Various industrial processes in geological formations, such as carbon dioxide capture sequestration, underground energy storage, enhanced oil recovery, hydraulic fracturing, well disposal, etc. could present safety and environmental risks including groundwater contamination. In the case of storage, any leaks would also be detrimental for the performance of the capture system.
Non-aqueous phase liquids such as chlorinated hydrocarbons and oil, but also supercritical CO2 have low solubility in brine. Their migration, especially due to external forces, must be thoroughly monitored in order to avoid long-time pollution of freshwater aquifers in the subsurface.
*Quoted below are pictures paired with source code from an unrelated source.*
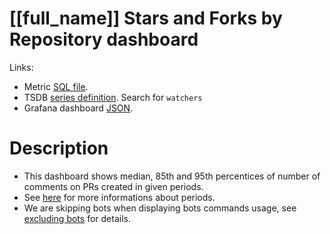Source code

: <h1 id="kubernetes-dashboard">[[full_name]] Stars and Forks by Repository dashboard</h1>
<p>Links:</p>
<ul>
<li>Metric <a href="https://github.com/cncf/devstats/blob/master/metrics/shared/watchers.sql" target="_blank">SQL file</a>.</li>
<li>TSDB <a href="https://github.com/cncf/devstats/blob/master/metrics/kubernetes/metrics.yaml" target="_blank">series definition</a>. Search for <code>watchers</code></li>
<li>Grafana dashboard <a href="https://github.com/cncf/devstats/blob/master/grafana/dashboards/kubernetes/stars-and-forks-by-repository.json" target="_blank">JSON</a>.</li>
</ul>
<h1 id="description">Description</h1>
<ul>
<li>This dashboard shows median, 85th and 95th percentices of number of comments on PRs created in given periods.</li>
<li>See <a href="https://github.com/cncf/devstats/blob/master/docs/periods.md" target="_blank">here</a> for more informations about periods.</li>
<li>We are skipping bots when displaying bots commands usage, see <a href="https://github.com/cncf/devstats/blob/master/docs/excluding_bots.md" target="_blank">excluding bots</a> for details.</li>
</ul>
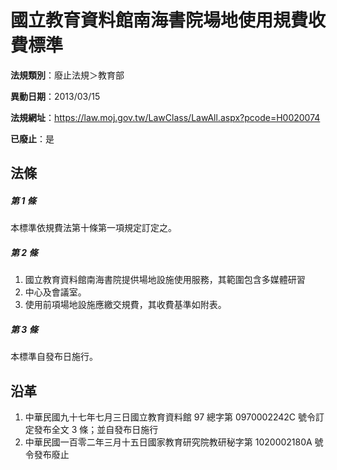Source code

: # 國立教育資料館南海書院場地使用規費收費標準

**法規類別**：廢止法規＞教育部

**異動日期**：2013/03/15  

**法規網址**：https://law.moj.gov.tw/LawClass/LawAll.aspx?pcode=H0020074

**已廢止**：是



## 法條
##### 第 1 條
本標準依規費法第十條第一項規定訂定之。

##### 第 2 條
1. 國立教育資料館南海書院提供場地設施使用服務，其範圍包含多媒體研習
1. 中心及會議室。
1. 使用前項場地設施應繳交規費，其收費基準如附表。

##### 第 3 條
本標準自發布日施行。

## 沿革
1. 中華民國九十七年七月三日國立教育資料館 97 總字第 0970002242C  號令訂定發布全文 3  條；並自發布日施行
1. 中華民國一百零二年三月十五日國家教育研究院教研秘字第 1020002180A  號令發布廢止
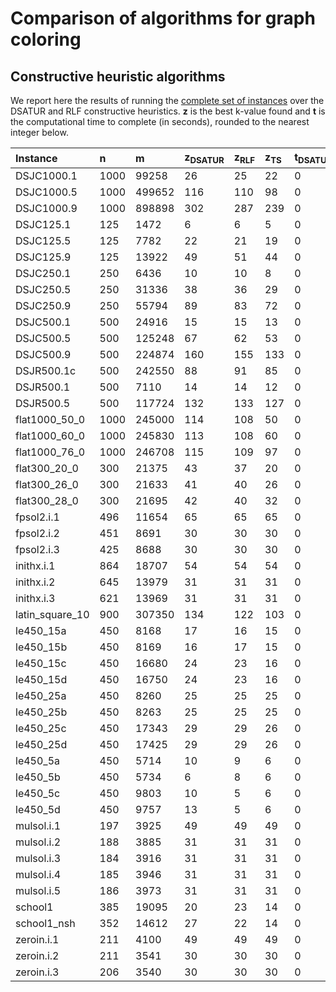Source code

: # Comparison of algorithms for graph coloring #

## Constructive heuristic algorithms ##

We report here the results of running the [complete set of instances](ColoringInstances.md) over the DSATUR and RLF constructive heuristics. **z** is the best k-value found and **t** is the computational time to complete (in seconds), rounded to the nearest integer below.

| **Instance** | **n** | **m** | **z<sub>DSATUR</sub>** | **z<sub>RLF</sub>** | **z<sub>TS</sub>** | **t<sub>DSATUR</sub>** | **t<sub>RLF</sub>** | **t<sub>TS</sub>** |
|:-------------|:------|:------|:-----------------------|:--------------------|:-------------------|:-----------------------|:--------------------|:-------------------|
| DSJC1000.1   | 1000  | 99258 | 26                     | 25                  | 22                 | 0                      | 0                   | 138                |
| DSJC1000.5   | 1000  | 499652 | 116                    | 110                 | 98                 | 0                      | 2                   | 574                |
| DSJC1000.9   | 1000  | 898898 | 302                    | 287                 | 239                | 0                      | 7                   | 2404               |
| DSJC125.1    | 125   | 1472  | 6                      | 6                   | 5                  | 0                      | 0                   | 15                 |
| DSJC125.5    | 125   | 7782  | 22                     | 21                  | 19                 | 0                      | 0                   | 5                  |
| DSJC125.9    | 125   | 13922 | 49                     | 51                  | 44                 | 0                      | 0                   | 10                 |
| DSJC250.1    | 250   | 6436  | 10                     | 10                  | 8                  | 0                      | 0                   | 41                 |
| DSJC250.5    | 250   | 31336 | 38                     | 36                  | 29                 | 0                      | 0                   | 63                 |
| DSJC250.9    | 250   | 55794 | 89                     | 83                  | 72                 | 0                      | 0                   | 104                |
| DSJC500.1    | 500   | 24916 | 15                     | 15                  | 13                 | 0                      | 0                   | 79                 |
| DSJC500.5    | 500   | 125248 | 67                     | 62                  | 53                 | 0                      | 0                   | 384                |
| DSJC500.9    | 500   | 224874 | 160                    | 155                 | 133                | 0                      | 0                   | 347                |
| DSJR500.1c   | 500   | 242550 | 88                     | 91                  | 85                 | 0                      | 1                   | 241                |
| DSJR500.1    | 500   | 7110  | 14                     | 14                  | 12                 | 0                      | 0                   | 32                 |
| DSJR500.5    | 500   | 117724 | 132                    | 133                 | 127                | 0                      | 0                   | 182                |
| flat1000\_50\_0 | 1000  | 245000 | 114                    | 108                 | 50                 | 0                      | 2                   | 4191               |
| flat1000\_60\_0 | 1000  | 245830 | 113                    | 108                 | 60                 | 0                      | 2                   | 2096               |
| flat1000\_76\_0 | 1000  | 246708 | 115                    | 109                 | 97                 | 0                      | 2                   | 567                |
| flat300\_20\_0 | 300   | 21375 | 43                     | 37                  | 20                 | 0                      | 0                   | 105                |
| flat300\_26\_0 | 300   | 21633 | 41                     | 40                  | 26                 | 0                      | 1                   | 81                 |
| flat300\_28\_0 | 300   | 21695 | 42                     | 40                  | 32                 | 0                      | 0                   | 55                 |
| fpsol2.i.1   | 496   | 11654 | 65                     | 65                  | 65                 | 0                      | 0                   | 19                 |
| fpsol2.i.2   | 451   | 8691  | 30                     | 30                  | 30                 | 0                      | 0                   | 17                 |
| fpsol2.i.3   | 425   | 8688  | 30                     | 30                  | 30                 | 0                      | 0                   | 16                 |
| inithx.i.1   | 864   | 18707 | 54                     | 54                  | 54                 | 0                      | 0                   | 40                 |
| inithx.i.2   | 645   | 13979 | 31                     | 31                  | 31                 | 0                      | 0                   | 24                 |
| inithx.i.3   | 621   | 13969 | 31                     | 31                  | 31                 | 0                      | 0                   | 56                 |
| latin\_square\_10 | 900   | 307350 | 134                    | 122                 | 103                | 0                      | 4                   | 669                |
| le450\_15a   | 450   | 8168  | 17                     | 16                  | 15                 | 0                      | 0                   | 59                 |
| le450\_15b   | 450   | 8169  | 16                     | 17                  | 15                 | 0                      | 0                   | 56                 |
| le450\_15c   | 450   | 16680 | 24                     | 23                  | 16                 | 0                      | 0                   | 65                 |
| le450\_15d   | 450   | 16750 | 24                     | 23                  | 16                 | 0                      | 0                   | 77                 |
| le450\_25a   | 450   | 8260  | 25                     | 25                  | 25                 | 0                      | 0                   | 25                 |
| le450\_25b   | 450   | 8263  | 25                     | 25                  | 25                 | 0                      | 0                   | 24                 |
| le450\_25c   | 450   | 17343 | 29                     | 29                  | 26                 | 0                      | 0                   | 48                 |
| le450\_25d   | 450   | 17425 | 29                     | 29                  | 26                 | 0                      | 0                   | 60                 |
| le450\_5a    | 450   | 5714  | 10                     | 9                   | 6                  | 0                      | 0                   | 47                 |
| le450\_5b    | 450   | 5734  | 6                      | 8                   | 6                  | 0                      | 0                   | 51                 |
| le450\_5c    | 450   | 9803  | 10                     | 5                   | 6                  | 0                      | 0                   | 54                 |
| le450\_5d    | 450   | 9757  | 13                     | 5                   | 6                  | 0                      | 0                   | 42                 |
| mulsol.i.1   | 197   | 3925  | 49                     | 49                  | 49                 | 0                      | 0                   | 5                  |
| mulsol.i.2   | 188   | 3885  | 31                     | 31                  | 31                 | 0                      | 0                   | 5                  |
| mulsol.i.3   | 184   | 3916  | 31                     | 31                  | 31                 | 0                      | 0                   | 6                  |
| mulsol.i.4   | 185   | 3946  | 31                     | 31                  | 31                 | 0                      | 0                   | 6                  |
| mulsol.i.5   | 186   | 3973  | 31                     | 31                  | 31                 | 0                      | 0                   | 6                  |
| school1      | 385   | 19095 | 20                     | 23                  | 14                 | 0                      | 0                   | 122                |
| school1\_nsh | 352   | 14612 | 27                     | 22                  | 14                 | 0                      | 0                   | 92                 |
| zeroin.i.1   | 211   | 4100  | 49                     | 49                  | 49                 | 0                      | 0                   | 5                  |
| zeroin.i.2   | 211   | 3541  | 30                     | 30                  | 30                 | 0                      | 0                   | 5                  |
| zeroin.i.3   | 206   | 3540  | 30                     | 30                  | 30                 | 0                      | 0                   | 4                  |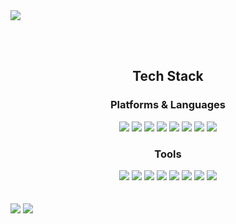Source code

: <!--
**Respec-Do/Respec-Do** is a ✨ _special_ ✨ repository because its `README.md` (this file) appears on your GitHub profile.
<!-- 헤더 -->
<img src="https://capsule-render.vercel.app/api?type=venom&color=0:770877,100:6600CC&height=150&section=header&text=I%20am%20Developer&fontSize=50&fontColor=d8d8d8&stroke=000000" />
<!--Here are some ideas to get you started:

- 🔭 I’m currently working on ...
- 🌱 I’m currently learning ...
- 👯 I’m looking to collaborate on ...
- 🤔 I’m looking for help with ...
- 💬 Ask me about ...
- 📫 How to reach me: ...
- 😄 Pronouns: ...
- ⚡ Fun fact: ...
-->

<!-- 푸터 -->
<!--<img src="https://capsule-render.vercel.app/api?type=waving&color=auto&height=150&section=footer" />-->

<br><br>
<div align= "center">
  <h2>
    Tech Stack
  </h2>
  <h3>
    Platforms & Languages
  </h3>
  <div>
    <img src="https://img.shields.io/badge/django-%23092E20.svg?style=flat&logo=django&logoColor=white" />
    <img src="https://img.shields.io/badge/DJANGO-REST-ff1709?style=flat&logo=django&logoColor=white&color=ff1709&labelColor=gray" />
    <img src="https://img.shields.io/badge/html5-%23E34F26.svg?style=flat&logo=html5&logoColor=white" />
    <img src="https://img.shields.io/badge/css3-%231572B6.svg?style=flat&logo=css3&logoColor=white" />
    <img src="https://img.shields.io/badge/javascript-%23323330.svg?style=flat&logo=javascript&logoColor=%23F7DF1E" />
    <img src="https://img.shields.io/badge/python-3670A0?style=flat&logo=python&logoColor=ffdd54" />
    <img src="https://img.shields.io/badge/AWS-%23FF9900.svg?style=flat&logo=amazon-aws&logoColor=white" />
    <img src="https://img.shields.io/badge/chart.js-F5788D.svg?style=flat&logo=chart.js&logoColor=white" />
  </div>
  <h3>
    Tools
  </h3>
  <div>
    <img src="https://img.shields.io/badge/pycharm-143?style=flat&logo=pycharm&logoColor=black&color=black&labelColor=green" />
    <img src="https://img.shields.io/badge/Visual%20Studio%20Code-0078d7.svg?style=flat&logo=visual-studio-code&logoColor=white" />
    <img src="https://img.shields.io/badge/Linux-FCC624?style=flat&logo=linux&logoColor=black" />
    <img src="https://img.shields.io/badge/Ubuntu-E95420?style=flat&logo=ubuntu&logoColor=white" />
    <img src="https://img.shields.io/badge/gunicorn-%298729.svg?style=flat&logo=gunicorn&logoColor=white" />
    <img src="https://img.shields.io/badge/nginx-%23009639.svg?style=flat&logo=nginx&logoColor=white" />
    <img src="https://img.shields.io/badge/git-%23F05033.svg?style=flat&logo=git&logoColor=white" />
    <img src="https://img.shields.io/badge/github-%23121011.svg?style=flat&logo=github&logoColor=white" />
  </div>
</div>
<br>
<br>
<img src="https://github-readme-stats.vercel.app/api/top-langs/?username=Respec-Do&layout=donut">
<img src="https://github-readme-stats.vercel.app/api?username=Respec-Do&theme=midnight-purple&show_icons=true&rank_icon=github">

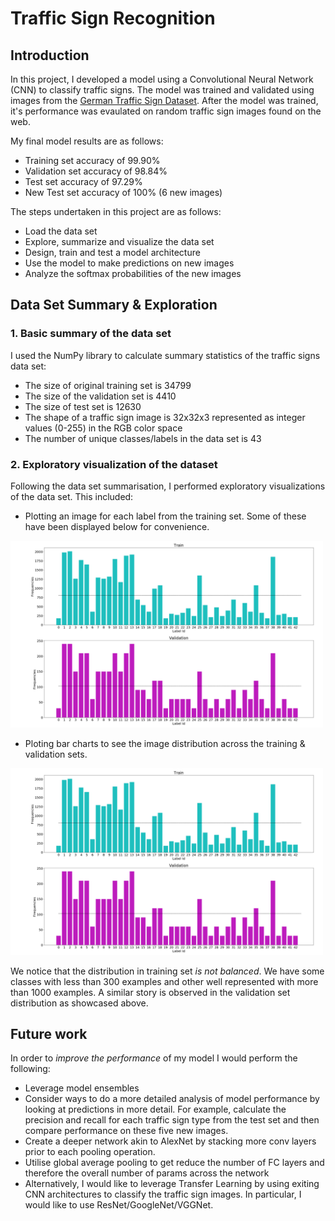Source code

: # Traffic Sign Recognition 

[//]: # (Image References)

[image1]: ./examples/visualization.jpg "Visualization"
[image2]: ./examples/grayscale.jpg "Grayscaling"
[image3]: ./examples/random_noise.jpg "Random Noise"
[image4]: ./examples/placeholder.png "Traffic Sign 1"
[image5]: ./examples/placeholder.png "Traffic Sign 2"
[image6]: ./examples/placeholder.png "Traffic Sign 3"
[image7]: ./examples/placeholder.png "Traffic Sign 4"
[image8]: ./examples/placeholder.png "Traffic Sign 5"

## Introduction

In this project, I developed a model using a Convolutional Neural Network (CNN) to classify traffic signs. The model was trained and validated using images from the [German Traffic Sign Dataset](http://benchmark.ini.rub.de/). After the model was trained, it's performance was evaulated on random traffic sign images found on the web.

My final model results are as follows:
* Training set accuracy of 99.90%
* Validation set accuracy of  98.84% 
* Test set accuracy of 97.29%
* New Test set accuracy of 100% (6 new images)

The steps undertaken in this project are as follows:
* Load the data set 
* Explore, summarize and visualize the data set
* Design, train and test a model architecture
* Use the model to make predictions on new images
* Analyze the softmax probabilities of the new images

## Data Set Summary & Exploration

### 1. Basic summary of the data set 

I used the NumPy library to calculate summary statistics of the traffic signs data set:

* The size of original training set is 34799
* The size of the validation set is 4410 
* The size of test set is 12630
* The shape of a traffic sign image is 32x32x3 represented as integer values (0-255) in the RGB color space
* The number of unique classes/labels in the data set is 43

### 2. Exploratory visualization of the dataset

Following the data set summarisation, I performed exploratory visualizations of the data set. This included:

* Plotting an image for each label from the training set. Some of these have been displayed below for convenience.

<img src="./images/label_dist.png" width="500" alt="Label distribution" />

* Ploting bar charts to see the image distribution across the training & validation sets.

<img src="./images/label_dist.png" width="500" alt="Label distribution" />

We notice that the distribution in training set *is not balanced*. We have some classes with less than 300 examples and other well represented with more than 1000 examples. A similar story is observed in the validation set distribution as showcased above.

## Future work

In order to *improve the performance* of my model I would perform the following:
* Leverage model ensembles
* Consider ways to do a more detailed analysis of model performance by looking at predictions in more detail. For example, calculate the precision and recall for each traffic sign type from the test set and then compare performance on these five new 
images.
* Create a deeper network akin to AlexNet by stacking more conv layers prior to each pooling operation.
* Utilise global average pooling to get reduce the number of FC layers and therefore the overall number of params across the network
* Alternatively, I would like to leverage Transfer Learning by using exiting CNN architectures to classify the traffic sign images. In particular, I would like to use ResNet/GoogleNet/VGGNet.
In our investigation, we will focus on geological carbon storage (GCS). Detecting breakthroughs in the carprock as early as possible is crucial to prevent further pollution of subsurface layers and assess storage exploitation. Still, we will keep the discussion general enough as the models we implement apply beyond GCS to all of the situations mentioned above.
The use of atmospheric muons to monitor underground fluid saturation levels has been studied before. However, the low-contrast and possibly noisy muon flux measurements require accurate and realistic modeling of the main physical processes for the inverse problem behind monitoring. Moreover, first order sensitivity information for control parameters is needed to improve the analysis.
We address those issues in present work by incorporating a differentiable programming paradigm into the implementation of the detailed physics simulations in our set-up. The exposition is organised in the following manner. Firstly, we describe a model for the two-phase flow with capillary barrier effect in heterogeneous porous media for which we rely on the mixed-hybrid ﬁnite element method (MHFEM). Compared to previous studies, we develop a full 3D simulation and provide details for the implementation of adjoint sensitivity methods in the context of MHFEM. Secondly, we discuss muon transport building upon the Backward Monte-Carlo (BMC) scheme from V. Niess et al. (Comput. Phys. Comm. 2018). We re-use the spatial discretisation from MHFEM and perform sensitivity computations with respect to the media density and saturation levels following R. Grinis (arXiv:2108.10245 accepted to JETP 2021). Finally, we put everything together to design a system for detecting CO2 leakage through the caprock layer in GCS sites.